ANNEX II - TECHNICAL AND ORGANISATIONAL MEASURES INCLUDING TECHNICAL AND ORGANISATIONAL MEASURES TO ENSURE THE SECURITY OF THE DATA

Advertiser will implement and maintain a comprehensive written information security program designed to protect personal data from unauthorized access, use, modification, disclosure or destruction.  Without limiting the generality of the foregoing, as part of its information security program, Advertiser will:

• Limit access to personal data to its personnel who require such access in order to perform its obligations under the Agreement and this DPA.

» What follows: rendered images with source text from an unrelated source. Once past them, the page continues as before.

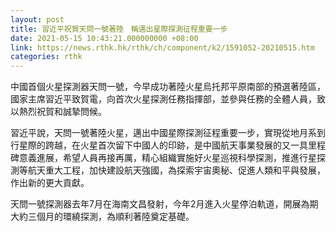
 ```yaml
---
layout: post
title: 習近平祝賀天問一號著陸　稱邁出星際探測征程重要一步
date: 2021-05-15 10:43:21.000000000 +08:00
link: https://news.rthk.hk/rthk/ch/component/k2/1591052-20210515.htm
categories: rthk
---
```


中國首個火星探測器天問一號，今早成功著陸火星烏托邦平原南部的預選著陸區，國家主席習近平致賀電，向首次火星探測任務指揮部，並參與任務的全體人員，致以熱烈祝賀和誠摯問候。

習近平說，天問一號著陸火星，邁出中國星際探測征程重要一步，實現從地月系到行星際的跨越，在火星首次留下中國人的印跡，是中國航天事業發展的又一具里程碑意義進展，希望人員再接再厲，精心組織實施好火星巡視科學探測，推進行星探測等航天重大工程，加快建設航天強國，為探索宇宙奧秘、促進人類和平與發展，作出新的更大貢獻。

天問一號探測器去年7月在海南文昌發射，今年2月進入火星停泊軌道，開展為期大約三個月的環繞探測，為順利著陸奠定基礎。
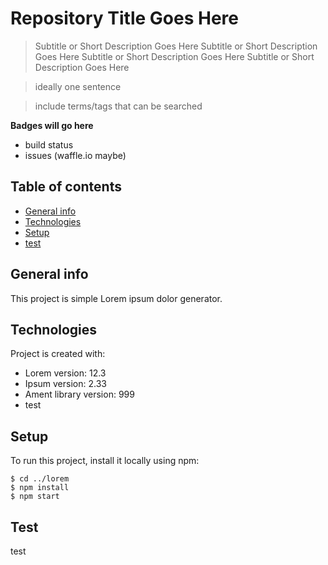 # Repository Title Goes Here

> Subtitle or Short Description Goes Here Subtitle or Short Description Goes Here
Subtitle or Short Description Goes Here
Subtitle or Short Description Goes Here


> ideally one sentence

> include terms/tags that can be searched

**Badges will go here**

- build status
- issues (waffle.io maybe)

## Table of contents
* [General info](#general-info)
* [Technologies](#technologies)
* [Setup](#setup)
* [test](#test)

## General info
This project is simple Lorem ipsum dolor generator.
	
## Technologies
Project is created with:
- Lorem version: 12.3
- Ipsum version: 2.33
- Ament library version: 999
- test

## Setup
To run this project, install it locally using npm:

```
$ cd ../lorem
$ npm install
$ npm start
```
## Test
test


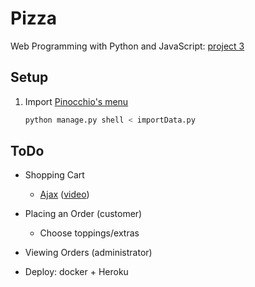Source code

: # Pizza

Web Programming with Python and JavaScript: [project 3](https://docs.cs50.net/web/2019/x/projects/3/project3.html)

## Setup

1. Import [Pinocchio's menu](http://www.pinocchiospizza.net/menu.html)

    ```bash
    python manage.py shell < importData.py
    ```


## ToDo

- Shopping Cart

    - [Ajax](https://cs50.harvard.edu/web/2019/spring/notes/5/) ([video](https://video.cs50.net/web/2018/spring/lectures/5?t=1h18m7s))

- Placing an Order (customer)
    
    - Choose toppings/extras

- Viewing Orders (administrator)

- Deploy: docker + Heroku
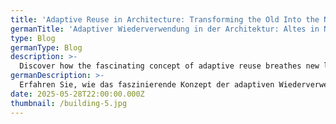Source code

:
 ```yaml
---
title: 'Adaptive Reuse in Architecture: Transforming the Old Into the New'
germanTitle: 'Adaptiver Wiederverwendung in der Architektur: Altes in Neues verwandeln'
type: Blog
germanType: Blog
description: >-
  Discover how the fascinating concept of adaptive reuse breathes new life into abandoned, often historically significant buildings. By carefully preserving their historical charm and architectural integrity, adaptive reuse ensures that the past is honored while blending seamlessly with modern functionality, innovative design features, and sustainable practices. This approach not only revitalizes old structures but also contributes to the environment by reducing waste and the need for new construction. Learn how this method of architectural transformation balances history, innovation, and sustainability to create vibrant, functional spaces for today’s world.
germanDescription: >-
  Erfahren Sie, wie das faszinierende Konzept der adaptiven Wiederverwendung verlassenen, oft historisch bedeutenden Gebäuden neues Leben einhaucht. Durch die sorgfältige Bewahrung ihres historischen Charmes und ihrer architektonischen Integrität wird sichergestellt, dass die Vergangenheit geehrt wird, während sie nahtlos mit modernen Funktionen, innovativen Designmerkmalen und nachhaltigen Praktiken kombiniert wird. Dieser Ansatz revitalisiert nicht nur alte Strukturen, sondern trägt auch zur Umwelt bei, indem Abfall und der Bedarf an neuen Bauten reduziert werden. Erfahren Sie, wie diese Methode der architektonischen Transformation Geschichte, Innovation und Nachhaltigkeit in Einklang bringt, um lebendige, funktionale Räume für die heutige Welt zu schaffen.
date: 2025-05-28T22:00:00.000Z
thumbnail: /building-5.jpg
---
```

• Use physical and environmental security controls that are audited for SOC 2 Type II and ISO 27001 compliance, or similar certifications.
• Implement industry standard access controls and detection capabilities for the internal networks that support the services.
• Implement network access control mechanisms that are designed to prevent network traffic using unauthorized protocols from reaching the product infrastructure, such as Virtual Private Cloud (VPC) implementations, security group assignment, and traditional firewall rules.
• Implement a Web Application Firewall (WAF) solution designed to identify and prevent attacks against publicly available network services.
• Conduct security reviews of code stored in source code repositories.
• Encrypt stored data at rest. 
• Utilize internal systems that alert appropriate employees of malicious, unintended, or anomalous activities and respond to known incidents.